Without any pictures, print exactly the lines that run from the start of the data through the line containing "0.0023 & 0.0484 \\".

"""

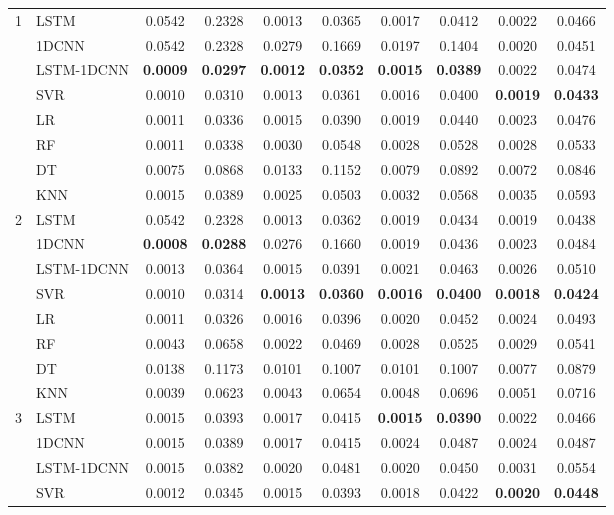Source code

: {\begin{longtable}{clcccccccc}
  1 & LSTM & 0.0542 & 0.2328 & 0.0013 & 0.0365 & 0.0017 & 0.0412 & 0.0022 & 0.0466\\
    & 1DCNN & 0.0542 & 0.2328 & 0.0279 & 0.1669 &  0.0197 & 0.1404 & 0.0020 & 0.0451 \\
    & LSTM-1DCNN & \textbf{0.0009} & \textbf{0.0297} & \textbf{0.0012} & \textbf{0.0352} & \textbf{0.0015} & \textbf{0.0389} & 0.0022 & 0.0474 \\
    & SVR & 0.0010 & 0.0310 &  0.0013 & 0.0361 & 0.0016 & 0.0400 & \textbf{0.0019} & \textbf{0.0433} \\
    & LR & 0.0011 & 0.0336 & 0.0015 & 0.0390 & 0.0019 & 0.0440 & 0.0023 & 0.0476  \\
    & RF & 0.0011 & 0.0338 & 0.0030 & 0.0548 & 0.0028 & 0.0528 & 0.0028 & 0.0533 \\
    & DT & 0.0075 & 0.0868 & 0.0133 & 0.1152 & 0.0079 & 0.0892 & 0.0072 & 0.0846 \\
    & KNN & 0.0015 & 0.0389 & 0.0025 & 0.0503 & 0.0032 & 0.0568 & 0.0035 & 0.0593 \\
  \hline
  2 & LSTM & 0.0542 & 0.2328 & 0.0013 & 0.0362 & 0.0019 & 0.0434 & 0.0019 & 0.0438  \\
    & 1DCNN & \textbf{0.0008} & \textbf{0.0288} & 0.0276 & 0.1660 & 0.0019 & 0.0436 & 0.0023 & 0.0484 \\
    & LSTM-1DCNN & 0.0013 & 0.0364 & 0.0015 & 0.0391 & 0.0021 & 0.0463 & 0.0026 & 0.0510 \\
    & SVR & 0.0010 & 0.0314 & \textbf{0.0013} & \textbf{0.0360} & \textbf{0.0016} & \textbf{0.0400} & \textbf{0.0018} & \textbf{0.0424} \\
    & LR & 0.0011 & 0.0326 & 0.0016 & 0.0396 & 0.0020 & 0.0452 & 0.0024 & 0.0493 \\
    & RF & 0.0043 & 0.0658 & 0.0022 & 0.0469 & 0.0028 & 0.0525 & 0.0029 & 0.0541 \\
    & DT & 0.0138 & 0.1173 & 0.0101 & 0.1007 & 0.0101 & 0.1007 & 0.0077 & 0.0879 \\
    & KNN & 0.0039 & 0.0623 & 0.0043 & 0.0654 & 0.0048 & 0.0696 & 0.0051 & 0.0716 \\
  \hline
  3 & LSTM & 0.0015 & 0.0393 & 0.0017 & 0.0415 & \textbf{0.0015} & \textbf{0.0390} & 0.0022 & 0.0466 \\
    & 1DCNN & 0.0015 & 0.0389 & 0.0017 & 0.0415 & 0.0024 & 0.0487 & 0.0024 & 0.0487 \\
    & LSTM-1DCNN & 0.0015 & 0.0382 & 0.0020 & 0.0481 & 0.0020 & 0.0450 & 0.0031 & 0.0554 \\
    & SVR & 0.0012 & 0.0345 & 0.0015 & 0.0393 & 0.0018 & 0.0422 & \textbf{0.0020} & \textbf{0.0448} \\

\end{longtable}}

"""

(Reply to the task)
Source code

: {\begin{longtable}{clcccccccc}
  1 & LSTM & 0.0542 & 0.2328 & 0.0013 & 0.0365 & 0.0017 & 0.0412 & 0.0022 & 0.0466\\
    & 1DCNN & 0.0542 & 0.2328 & 0.0279 & 0.1669 &  0.0197 & 0.1404 & 0.0020 & 0.0451 \\
    & LSTM-1DCNN & \textbf{0.0009} & \textbf{0.0297} & \textbf{0.0012} & \textbf{0.0352} & \textbf{0.0015} & \textbf{0.0389} & 0.0022 & 0.0474 \\
    & SVR & 0.0010 & 0.0310 &  0.0013 & 0.0361 & 0.0016 & 0.0400 & \textbf{0.0019} & \textbf{0.0433} \\
    & LR & 0.0011 & 0.0336 & 0.0015 & 0.0390 & 0.0019 & 0.0440 & 0.0023 & 0.0476  \\
    & RF & 0.0011 & 0.0338 & 0.0030 & 0.0548 & 0.0028 & 0.0528 & 0.0028 & 0.0533 \\
    & DT & 0.0075 & 0.0868 & 0.0133 & 0.1152 & 0.0079 & 0.0892 & 0.0072 & 0.0846 \\
    & KNN & 0.0015 & 0.0389 & 0.0025 & 0.0503 & 0.0032 & 0.0568 & 0.0035 & 0.0593 \\
  \hline
  2 & LSTM & 0.0542 & 0.2328 & 0.0013 & 0.0362 & 0.0019 & 0.0434 & 0.0019 & 0.0438  \\
    & 1DCNN & \textbf{0.0008} & \textbf{0.0288} & 0.0276 & 0.1660 & 0.0019 & 0.0436 & 0.0023 & 0.0484 \\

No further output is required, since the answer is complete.